Reproduce all of the entries below exactly, without images.

→ **Input for this task**
-- Opening Marker --

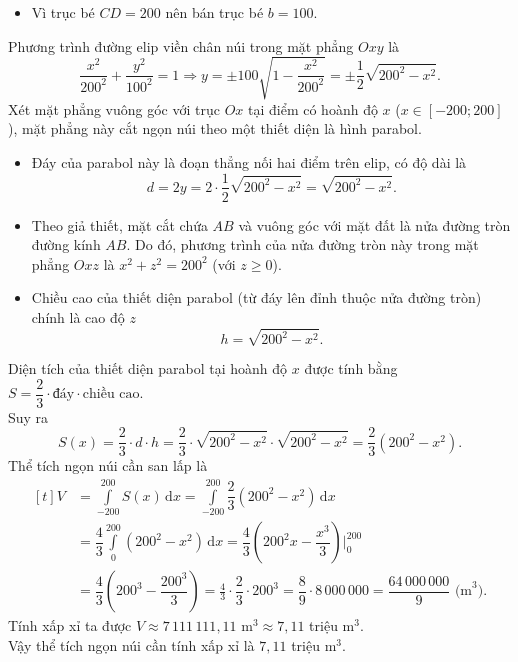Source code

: \begin{ex}
{\begin{itemize}
			\item Vì trục bé $CD = 200$ nên bán trục bé $b = 100$.
		\end{itemize}
		Phương trình đường elip viền chân núi trong mặt phẳng $Oxy$ là
		\[\frac{x^2}{200^2} + \frac{y^2}{100^2} = 1 \Rightarrow y = \pm 100\sqrt{1 - \frac{x^2}{200^2}} = \pm \frac{1}{2}\sqrt{200^2 - x^2}.\]
		Xét mặt phẳng vuông góc với trục $Ox$ tại điểm có hoành độ $x$ ($x \in [-200; 200]$), mặt phẳng này cắt ngọn núi theo một thiết diện là hình parabol.
		\begin{itemize}
			\item Đáy của parabol này là đoạn thẳng nối hai điểm trên elip, có độ dài là
			\[d = 2y = 2 \cdot \frac{1}{2}\sqrt{200^2 - x^2} = \sqrt{200^2 - x^2}.\]
			\item Theo giả thiết, mặt cắt chứa $AB$ và vuông góc với mặt đất là nửa đường tròn đường kính $AB$. Do đó, phương trình của nửa đường tròn này trong mặt phẳng $Oxz$ là $x^2 + z^2 = 200^2$ (với $z \ge 0$).
			\item Chiều cao của thiết diện parabol (từ đáy lên đỉnh thuộc nửa đường tròn) chính là cao độ $z$
			\[h = \sqrt{200^2 - x^2}.\]
		\end{itemize}
		Diện tích của thiết diện parabol tại hoành độ $x$ được tính bằng $S = \dfrac{2}{3} \cdot \text{đáy} \cdot \text{chiều cao}$.\\ Suy ra 
		\[S(x) = \dfrac{2}{3} \cdot d \cdot h = \dfrac{2}{3} \cdot \sqrt{200^2 - x^2} \cdot \sqrt{200^2 - x^2} = \dfrac{2}{3}\left(200^2 - x^2\right).\]
		Thể tích ngọn núi cần san lấp là
		\allowdisplaybreaks
		\[\begin{aligned}[t]
			V &=\displaystyle\int\limits_{-200}^{200} S(x) \mathrm{\,d}x = \displaystyle\int\limits_{-200}^{200} \dfrac{2}{3}(200^2 - x^2) \mathrm{\,d}x \\
			&= \dfrac{4}{3}\displaystyle\int\limits_{0}^{200} (200^2 - x^2) \mathrm{\,d}x = \dfrac{4}{3} \left( 200^2x - \dfrac{x^3}{3} \right) \Bigg|_{0}^{200} \\
			&= \dfrac{4}{3} \left( 200^3 - \dfrac{200^3}{3} \right) = \frac{4}{3} \cdot \dfrac{2}{3} \cdot 200^3 = \dfrac{8}{9} \cdot 8\,000\,000 = \dfrac{64\,000\,000}{9} \text{ (m}^3).
		\end{aligned}\]
		Tính xấp xỉ ta được $V \approx 7\,111\,111{,}11 \text{ m}^3 \approx 7{,}11$ triệu $\text{m}^3$.\\
		Vậy thể tích ngọn núi cần tính xấp xỉ là $7{,}11$ triệu $\text{m}^3$.
	}
\end{ex}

-- Closing Marker --

→ **Exercise response**
Source code

: \begin{ex}
{\begin{itemize}
			\item Vì trục bé $CD = 200$ nên bán trục bé $b = 100$.
		\end{itemize}
		Phương trình đường elip viền chân núi trong mặt phẳng $Oxy$ là
		\[\frac{x^2}{200^2} + \frac{y^2}{100^2} = 1 \Rightarrow y = \pm 100\sqrt{1 - \frac{x^2}{200^2}} = \pm \frac{1}{2}\sqrt{200^2 - x^2}.\]
		Xét mặt phẳng vuông góc với trục $Ox$ tại điểm có hoành độ $x$ ($x \in [-200; 200]$), mặt phẳng này cắt ngọn núi theo một thiết diện là hình parabol.
		\begin{itemize}
			\item Đáy của parabol này là đoạn thẳng nối hai điểm trên elip, có độ dài là
			\[d = 2y = 2 \cdot \frac{1}{2}\sqrt{200^2 - x^2} = \sqrt{200^2 - x^2}.\]
			\item Theo giả thiết, mặt cắt chứa $AB$ và vuông góc với mặt đất là nửa đường tròn đường kính $AB$. Do đó, phương trình của nửa đường tròn này trong mặt phẳng $Oxz$ là $x^2 + z^2 = 200^2$ (với $z \ge 0$).
			\item Chiều cao của thiết diện parabol (từ đáy lên đỉnh thuộc nửa đường tròn) chính là cao độ $z$
			\[h = \sqrt{200^2 - x^2}.\]
		\end{itemize}
		Diện tích của thiết diện parabol tại hoành độ $x$ được tính bằng $S = \dfrac{2}{3} \cdot \text{đáy} \cdot \text{chiều cao}$.\\ Suy ra 
		\[S(x) = \dfrac{2}{3} \cdot d \cdot h = \dfrac{2}{3} \cdot \sqrt{200^2 - x^2} \cdot \sqrt{200^2 - x^2} = \dfrac{2}{3}\left(200^2 - x^2\right).\]
		Thể tích ngọn núi cần san lấp là
		\allowdisplaybreaks
		\[\begin{aligned}[t]
			V &=\displaystyle\int\limits_{-200}^{200} S(x) \mathrm{\,d}x = \displaystyle\int\limits_{-200}^{200} \dfrac{2}{3}(200^2 - x^2) \mathrm{\,d}x \\
			&= \dfrac{4}{3}\displaystyle\int\limits_{0}^{200} (200^2 - x^2) \mathrm{\,d}x = \dfrac{4}{3} \left( 200^2x - \dfrac{x^3}{3} \right) \Bigg|_{0}^{200} \\
			&= \dfrac{4}{3} \left( 200^3 - \dfrac{200^3}{3} \right) = \frac{4}{3} \cdot \dfrac{2}{3} \cdot 200^3 = \dfrac{8}{9} \cdot 8\,000\,000 = \dfrac{64\,000\,000}{9} \text{ (m}^3).
		\end{aligned}\]
		Tính xấp xỉ ta được $V \approx 7\,111\,111{,}11 \text{ m}^3 \approx 7{,}11$ triệu $\text{m}^3$.\\
		Vậy thể tích ngọn núi cần tính xấp xỉ là $7{,}11$ triệu $\text{m}^3$.
	}
\end{ex}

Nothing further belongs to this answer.